SUPPLIED INFORMATION below:
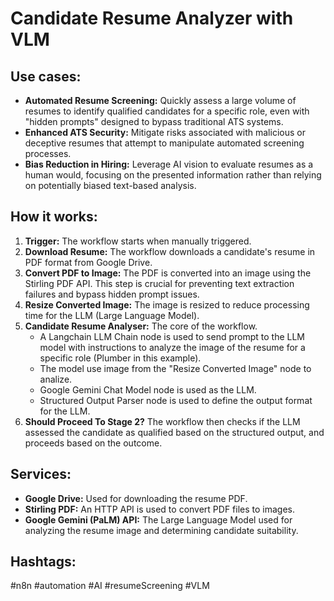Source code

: # Candidate Resume Analyzer with VLM

## Use cases:

- **Automated Resume Screening:** Quickly assess a large volume of resumes to identify qualified candidates for a specific role, even with "hidden prompts" designed to bypass traditional ATS systems.
- **Enhanced ATS Security:** Mitigate risks associated with malicious or deceptive resumes that attempt to manipulate automated screening processes.
- **Bias Reduction in Hiring:** Leverage AI vision to evaluate resumes as a human would, focusing on the presented information rather than relying on potentially biased text-based analysis.

## How it works:

1.  **Trigger:** The workflow starts when manually triggered.
2.  **Download Resume:** The workflow downloads a candidate's resume in PDF format from Google Drive.
3.  **Convert PDF to Image:** The PDF is converted into an image using the Stirling PDF API. This step is crucial for preventing text extraction failures and bypass hidden prompt issues.
4.  **Resize Converted Image:** The image is resized to reduce processing time for the LLM (Large Language Model).
5.  **Candidate Resume Analyser:** The core of the workflow.
    -   A Langchain LLM Chain node is used to send prompt to the LLM model with instructions to analyze the image of the resume for a specific role (Plumber in this example).
    -   The model use image from the "Resize Converted Image" node to analize.
    -   Google Gemini Chat Model node is used as the LLM.
    -   Structured Output Parser node is used to define the output format for the LLM.
6.  **Should Proceed To Stage 2?** The workflow then checks if the LLM assessed the candidate as qualified based on the structured output, and proceeds based on the outcome.

## Services:

-   **Google Drive:** Used for downloading the resume PDF.
-   **Stirling PDF:** An HTTP API is used to convert PDF files to images.
-   **Google Gemini (PaLM) API:** The Large Language Model used for analyzing the resume image and determining candidate suitability.

## Hashtags:

#n8n #automation #AI #resumeScreening #VLM
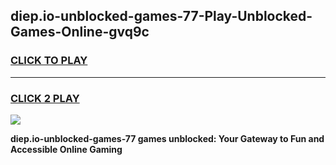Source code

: 
## diep.io-unblocked-games-77-Play-Unblocked-Games-Online-gvq9c
<h3>
<a href="https://premium76.site?title=diep.io-unblocked-games-77&ref=25A">CLICK TO PLAY</a></h3>
<hr>

<h3>
<a href="https://premium76.site?title=diep.io-unblocked-games-77&ref=25A">CLICK 2 PLAY</a>
  
</h3>

<a href="https://premium76.site?title=diep.io-unblocked-games-77&ref=25A"><img src="https://clearcache.store/games.png"></a>


**diep.io-unblocked-games-77 games unblocked: Your Gateway to Fun and Accessible Online Gaming**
End of SUPPLIED INFORMATION.
Search the entries for the word "unblocked" and gather every line where it appears.

## diep.io-unblocked-games-77-Play-Unblocked-Games-Online-gvq9c
<a href="https://premium76.site?title=diep.io-unblocked-games-77&ref=25A">CLICK TO PLAY</a></h3>
<a href="https://premium76.site?title=diep.io-unblocked-games-77&ref=25A">CLICK 2 PLAY</a>
<a href="https://premium76.site?title=diep.io-unblocked-games-77&ref=25A"><img src="https://clearcache.store/games.png"></a>
**diep.io-unblocked-games-77 games unblocked: Your Gateway to Fun and Accessible Online Gaming**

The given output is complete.